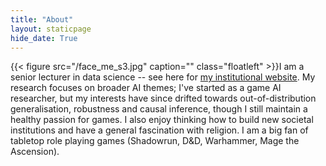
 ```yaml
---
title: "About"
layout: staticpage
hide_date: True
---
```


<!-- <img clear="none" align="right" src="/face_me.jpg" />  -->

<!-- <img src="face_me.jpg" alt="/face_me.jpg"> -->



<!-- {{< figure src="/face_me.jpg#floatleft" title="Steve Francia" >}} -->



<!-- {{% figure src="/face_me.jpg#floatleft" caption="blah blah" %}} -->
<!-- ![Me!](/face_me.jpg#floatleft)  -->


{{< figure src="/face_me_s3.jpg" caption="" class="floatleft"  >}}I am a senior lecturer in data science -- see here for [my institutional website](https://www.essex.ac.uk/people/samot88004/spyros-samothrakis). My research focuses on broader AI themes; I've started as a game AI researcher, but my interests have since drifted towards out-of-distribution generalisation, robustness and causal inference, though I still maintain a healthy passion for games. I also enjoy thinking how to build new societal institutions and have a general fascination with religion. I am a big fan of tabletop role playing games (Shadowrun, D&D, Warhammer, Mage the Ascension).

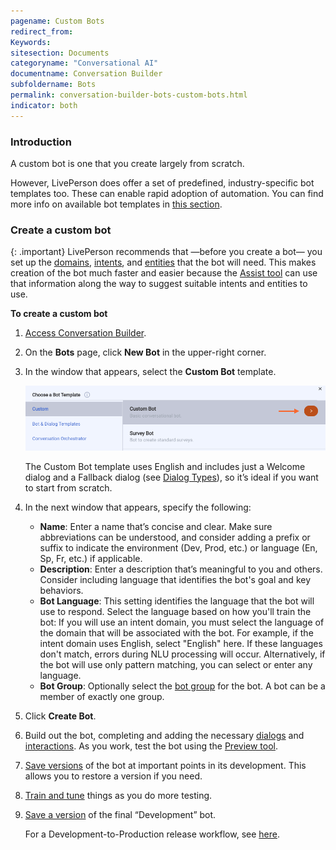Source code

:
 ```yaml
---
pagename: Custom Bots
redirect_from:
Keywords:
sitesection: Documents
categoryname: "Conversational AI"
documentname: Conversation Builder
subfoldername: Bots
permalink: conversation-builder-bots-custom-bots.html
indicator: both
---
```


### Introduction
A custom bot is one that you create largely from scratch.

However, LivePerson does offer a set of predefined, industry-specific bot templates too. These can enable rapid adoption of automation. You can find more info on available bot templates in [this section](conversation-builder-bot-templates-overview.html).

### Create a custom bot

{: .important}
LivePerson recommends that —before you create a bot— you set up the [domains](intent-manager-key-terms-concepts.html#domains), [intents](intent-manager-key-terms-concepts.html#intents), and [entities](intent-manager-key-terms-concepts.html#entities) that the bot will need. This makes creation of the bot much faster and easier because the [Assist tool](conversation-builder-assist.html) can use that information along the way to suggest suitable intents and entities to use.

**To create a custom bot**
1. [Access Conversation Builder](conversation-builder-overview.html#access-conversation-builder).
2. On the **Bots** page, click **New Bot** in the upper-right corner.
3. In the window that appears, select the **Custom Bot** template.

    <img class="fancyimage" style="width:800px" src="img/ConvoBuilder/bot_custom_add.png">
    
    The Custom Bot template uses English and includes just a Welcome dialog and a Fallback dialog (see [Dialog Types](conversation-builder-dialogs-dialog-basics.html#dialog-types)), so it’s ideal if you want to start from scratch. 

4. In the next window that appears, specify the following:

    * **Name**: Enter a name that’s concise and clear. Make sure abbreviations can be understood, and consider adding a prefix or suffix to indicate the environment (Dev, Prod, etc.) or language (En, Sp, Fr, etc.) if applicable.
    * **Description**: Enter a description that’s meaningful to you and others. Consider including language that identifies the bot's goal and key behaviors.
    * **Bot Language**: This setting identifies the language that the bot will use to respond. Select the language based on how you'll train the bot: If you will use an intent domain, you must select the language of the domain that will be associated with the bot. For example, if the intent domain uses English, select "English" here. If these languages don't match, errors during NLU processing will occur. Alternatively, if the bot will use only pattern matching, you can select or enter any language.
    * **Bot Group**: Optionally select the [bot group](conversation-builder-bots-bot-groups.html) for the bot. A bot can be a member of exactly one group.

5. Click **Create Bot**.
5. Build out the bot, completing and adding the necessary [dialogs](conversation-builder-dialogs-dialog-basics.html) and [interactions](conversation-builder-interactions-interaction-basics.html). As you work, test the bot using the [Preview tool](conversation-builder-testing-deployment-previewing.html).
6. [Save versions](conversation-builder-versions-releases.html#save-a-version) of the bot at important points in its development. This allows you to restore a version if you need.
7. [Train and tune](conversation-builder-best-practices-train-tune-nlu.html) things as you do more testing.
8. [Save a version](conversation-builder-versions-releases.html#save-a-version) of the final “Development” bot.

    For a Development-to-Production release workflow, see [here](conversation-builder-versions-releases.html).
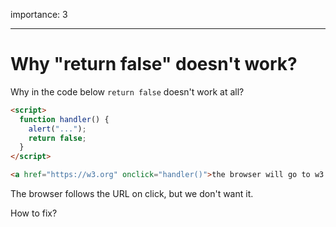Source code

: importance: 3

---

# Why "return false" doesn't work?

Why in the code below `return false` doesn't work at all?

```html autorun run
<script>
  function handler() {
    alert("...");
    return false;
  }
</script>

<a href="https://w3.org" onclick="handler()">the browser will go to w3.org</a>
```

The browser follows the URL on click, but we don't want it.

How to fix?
● ● ●
(What to work on) Lines containing the string "more" in the material: report how many there are, with no added words.

(Answer space) 2